At a loss for what to do, I head past a few scruffy little horses hitched to a rail, to a shabby wood shack with squinty windows and a narrow door standing open. I peer inside.
Dust motes float about the gloomy interior on the few, slender rays of sunlight that have penetrated the scum-covered window panes. I’m not sure if this is where I am supposed to be and, what with felons around, I want my feet safely outside in case I have to run. Still, all the cowboys are emanating from this shed, so it seems like a place where information would exist.
As my eyes adjust, I make out a man sitting behind a desk. “Hi!” I say. “I’m here to check on my horse. He’s being trained by Manuel.”
“Oh yeah, they told me you were coming today,” he says. “Manuel’ll be expecting you. Hey Bobby, go tell Manuel the lady’s here.” People with many tattoos are talking about me in this prison? And Manuel, prisoner, gang member, is expecting ME? The whole thing strikes me as so surreal I start laughing, but the laugh turns to a coughing gulp when I realize no one but me sees the humor.
After all, I am here on horse business. “Is my horse somewhere around where I can see him while I wait?”

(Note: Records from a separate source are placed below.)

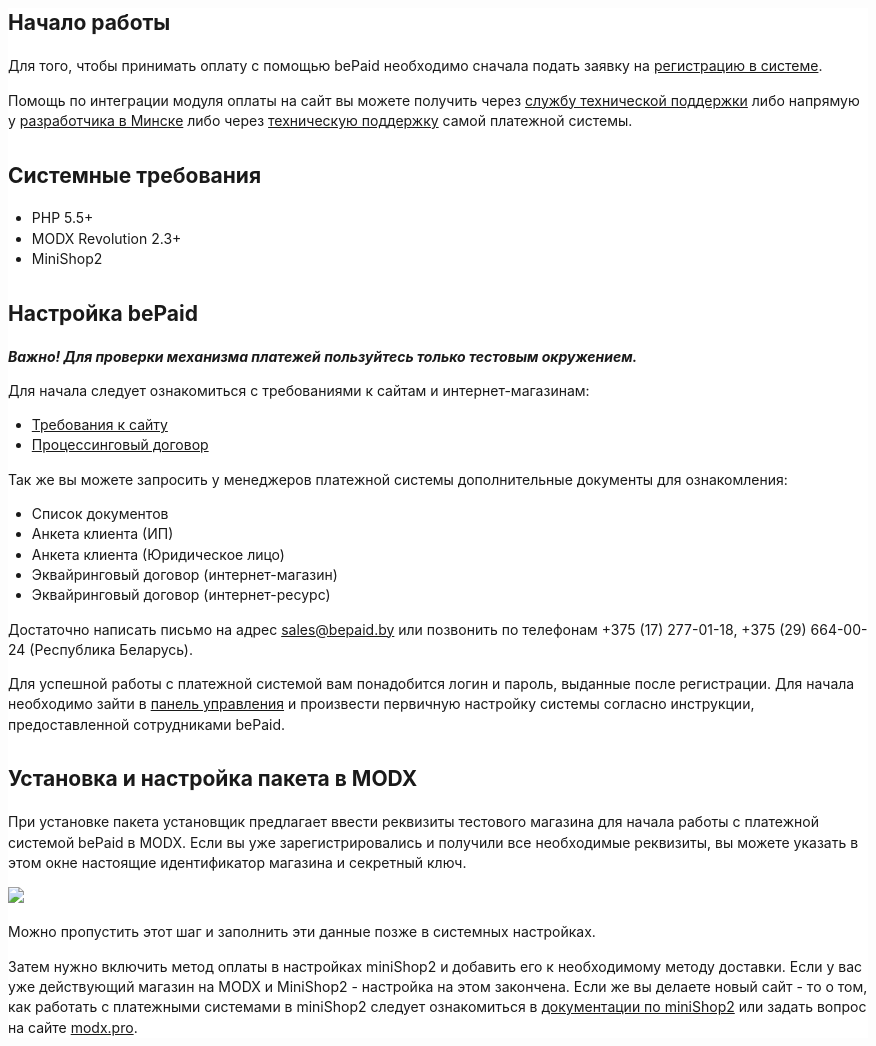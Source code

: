 ## Начало работы

Для того, чтобы принимать оплату с помощью bePaid необходимо сначала подать заявку на [регистрацию в системе][3].

Помощь по интеграции модуля оплаты на сайт вы можете получить через [службу технической поддержки][4] либо напрямую у [разработчика в Минске][5] либо через [техническую поддержку][6] самой платежной системы.

## Системные требования

- PHP 5.5+
- MODX Revolution 2.3+
- MiniShop2

## Настройка bePaid

_**Важно! Для проверки механизма платежей пользуйтесь только тестовым окружением.**_

Для начала следует ознакомиться с требованиями к сайтам и интернет-магазинам:

- [Требования к сайту][7]
- [Процессинговый договор][8]

Так же вы можете запросить у менеджеров платежной системы дополнительные документы для ознакомления:

- Список документов
- Анкета клиента (ИП)
- Анкета клиента (Юридическое лицо)
- Эквайринговый договор (интернет-магазин)
- Эквайринговый договор (интернет-ресурс)

Достаточно написать письмо на адрес [sales@bepaid.by][9] или позвонить по телефонам +375 (17) 277-01-18, +375 (29) 664-00-24 (Республика Беларусь).

Для успешной работы с платежной системой вам понадобится логин и пароль, выданные после регистрации. Для начала необходимо зайти в [панель управления][10] и произвести первичную настройку системы согласно инструкции, предоставленной сотрудниками bePaid.

## Установка и настройка пакета в MODX

При установке пакета установщик предлагает ввести реквизиты тестового магазина для начала работы с платежной системой bePaid в MODX. Если вы уже зарегистрировались и получили все необходимые реквизиты, вы можете указать в этом окне настоящие идентификатор магазина и секретный ключ.

![](https://file.modx.pro/files/9/0/1/90111e6dfbd2530324bdab0743949e53.png)

Можно пропустить этот шаг и заполнить эти данные позже в системных настройках.

Затем нужно включить метод оплаты в настройках miniShop2 и добавить его к необходимому методу доставки. Если у вас уже действующий магазин на MODX и MiniShop2 - настройка на этом закончена. Если же вы делаете новый сайт - то о том, как работать с платежными системами в miniShop2 следует ознакомиться в [документации по miniShop2][11] или задать вопрос на сайте [modx.pro][12].


[3]: https://bepaid.by/podat-zayavku/
[4]: https://modstore.pro/cabinet/tickets/
[5]: http://klimchuk.by/about.html
[6]: https://bepaid.by/contacts/
[7]: https://www.bepaid.by/wp-content/uploads/docs/bepaid.by%20%D0%A2%D1%80%D0%B5%D0%B1%D0%BE%D0%B2%D0%B0%D0%BD%D0%B8%D1%8F%20%D0%BA%20%D0%B8%D0%BD%D1%82%D0%B5%D1%80%D0%BD%D0%B5%D1%82-%D0%BC%D0%B0%D0%B3%D0%B0%D0%B7%D0%B8%D0%BD%D1%83.docx
[8]: https://www.bepaid.by/wp-content/uploads/docs/bepaid.by%20%D0%9F%D1%80%D0%BE%D1%86%D0%B5%D1%81%D1%81%D0%B8%D0%BD%D0%B3%D0%BE%D0%B2%D1%8B%D0%B9%20%D0%B4%D0%BE%D0%B3%D0%BE%D0%B2%D0%BE%D1%80.docx
[9]: mailto:sales@bepaid.by
[10]: https://merchant.bepaid.by/merchants/sign_in
[11]: http://docs.modx.pro/components/minishop2/
[12]: https://modx.pro/help/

“You bet. You walked right past him on your way over. He’s at the hitching rail.”
“You mean those three horses?” I point through the wall. “Nope, can’t be. None of them’s mine. Mine’s about 15 hands high, dappled grey, the size of a normal quarter horse.”
“Well, let’s check that out. Tell me the brand number of your horse.”
“Yup, that’s him, the farthest away from us of the three.”
It doesn’t seem appropriate to start an argument, so I go back outside and approach the horse in question. Unlike the horse I remember, this one is mostly black, and so short the immense western saddle on his back nearly buries him. When I approach he turns his head and I see a big globule of green snot hanging in his nostril. His eyes however, though gooey, are full of curiosity and he stands placidly while I push the thick black mane off his neck to check his brand. Which does indeed end in 6491. With mounting panic I stride back to the shack.
“There must be a mistake. He can’t possibly be my horse,” I tell the desk man. “He’s way too small. And I know I made a point of selecting a big horse. Or at least a horse that’s bigger than that.”
“Did the brand show 6491?”
“Then he’s your horse, ma’am. I know Manuel’s been working real careful with him ‘cause the horse has been a little sick. So he’s not wanting to ask too much of him yet. He’s a bit behind where he should be, but he’ll come ‘round.”